Note in the case of \(\sigma_{\alpha}(F,G) = 0\) we have a degenerate limit: \[\begin{equation} \left(\frac{nm}{n+m}\right)^{1/2} \Big[\Psi^2_{\alpha_{n \wedge m}, 2}(\hat{F}_n, \hat{G}_n) - \Psi^2_{\alpha, 2}(F, G) \Big] \overset{p}{\to} 0 \end{equation}\] The authors find that even in this case, this test remains consistent for a sequence of hypothesis \(H_{n,m} :\Psi_{\alpha, 2}(F, G) \geq \Delta_{0,n,m}\), as long as \(\Delta_0^{-1} = o(\sqrt{n \vee m})\). This implies we can assess the similarly of \(F\) and \(G\) as long as the test approaches \(\Psi_{\alpha, 2}(F, G)\to0\) at a slower rate that \(1/\sqrt{n}\). This can particularly useful in the large sample case, but may be impractical with small sample sizes.

Using `mallow_equiv_test`

For the remainder of this vignette, we only consider the case when \(n=m\).

Let’s construct an example where two distributions on [0, 1] should be somewhat similar. For \(i=1,...,500\), let \(X_i \overset{iid}{\sim} F\) and \(Y_i\overset{iid}{\sim} F\) where F is \(\text{Uniform}(0,1)\) and \(\text{TruncNormal}(\mu = 0.5, \sigma^2 = 25, a = 0, b=1)\). \(\text{TruncNormal}(\mu, \sigma^2, a = 0, b=1)\) is the truncated normal distribution with mean \(\mu\), variance \(\sigma^2\), minimum \(a\) and maximum \(b\). The pdf of \(\text{TruncNormal}(\mu = 0.5, \sigma^2 = 25, a = 0, b=1)\) is quite “flat” on the interval [0, 1].
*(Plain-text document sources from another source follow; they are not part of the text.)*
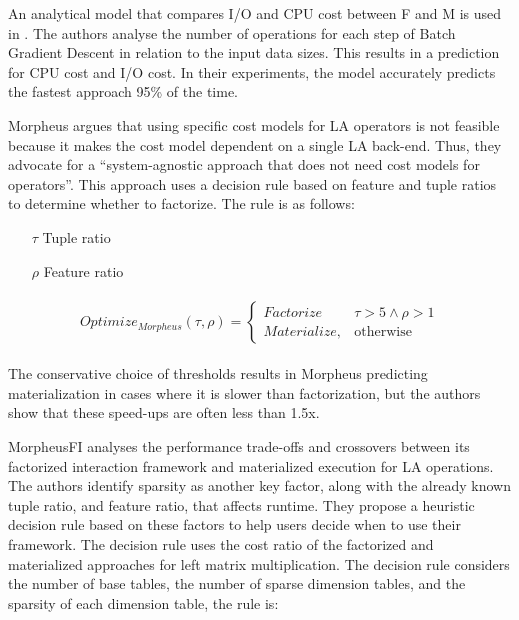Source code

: An analytical model that compares I/O and CPU cost between F and M is used in \cite{orion_learning_gen_lin_models}. The authors analyse the number of operations for each step of Batch Gradient Descent in relation to the input data sizes. This results in a prediction for CPU cost and I/O cost. In their experiments, the model accurately predicts the fastest approach 95\% of the time.


Morpheus \cite{morpheus} argues that using specific cost models for LA operators is not feasible because it makes the cost model dependent on a single LA back-end. Thus, they advocate for a “system-agnostic approach that does not need cost models for operators”. This approach uses a decision rule based on feature and tuple ratios to determine whether to factorize. The rule is as follows:

\begin{definition}
    \begin{itemize}
        \item[]
        \item[$\tau$] Tuple ratio
        \item[$\rho$] Feature ratio
    \end{itemize}

    \begin{align*}
        \begin{split}
            Optimize_{Morpheus}(\tau, \rho) =
            \begin{cases}
                Factorize    & \tau > 5 \wedge \rho > 1 \\
                Materialize, & \text{otherwise}
            \end{cases}
        \end{split}
    \end{align*}
\end{definition}

The conservative choice of thresholds results in Morpheus predicting materialization in cases where it is slower than factorization, but the authors show that these speed-ups are often less than 1.5x.

MorpheusFI \cite{MorpheusFIEnablingOptimizingNonlinear2019} analyses the performance trade-offs and crossovers between its factorized interaction framework and materialized execution for LA operations. The authors identify sparsity as another key factor, along with the already known tuple ratio, and feature ratio, that affects runtime. They propose a heuristic decision rule based on these factors to help users decide when to use their framework. The decision rule uses the cost ratio of the factorized and materialized approaches for left matrix multiplication. The decision rule considers the number of base tables, the number of sparse dimension tables, and the sparsity of each dimension table, the rule is:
We can look at the histogram of the samples below and see that they look fairly similar.

set.seed(2935)
X <- runif(500)
Y <- truncnorm::rtruncnorm(500, a = 0, b = 1, mean = 1/2, sd = 5)

par(mfrow = c(1, 2))
hist((X), col = "gray", xlim = c(0,1), main = "Histogram of X's", freq = F)
hist((Y), col = "gray", xlim = c(0,1), main = "Histogram of Y's", freq = F)

We can also consider their ECDFs and see that they look fairly similar.

plot(ecdf(X), col = "red")
lines(ecdf(Y), col = "blue")

Say we wish to construct the equivalence test with a tolerance value \(\Delta_0 =0.8\), trimming parameter \(\alpha = 0.5\), and level \(\alpha^*=0.05\).

\[H_0: \Psi_{\alpha, 2}(F, G) \geq 0.8 \quad \text{versus} \quad H_A: \Psi_{\alpha, 2}(F, G) < 0.8 \] We can use the mallow_equiv_test function as follows:

test.result <- mallows_equiv_test(X, Y, alpha = 0.05, delta0 = 0.8)
test.result
#> $dist.hat
#> [1] 0.03781523
#> 
#> $sd.hat
#> [1] 0.9830526
#> 
#> $test.stat
#> [1] -10.27074
#> 
#> $pval
#> [1] 4.773456e-25
#> 
#> $test.result
#> [1] "REJECT NULL"
#> 
#> $ci
#> [1] 0.0000000 0.1036966
#> 
#> $alpha
#> [1] 0.05
#> 
#> $delta0
#> [1] 0.8

We can see from the output above, this test has a p-value of 0 which is less than our significance level, 0.05, so we reject \(H_0\) and claim that \(F\) and \(G\) are equivalent. Similarly, \(\Delta_0=0.8\) is not in the upper \(1-\alpha^* = 0.95\) confidence interval of (0, 0.1037).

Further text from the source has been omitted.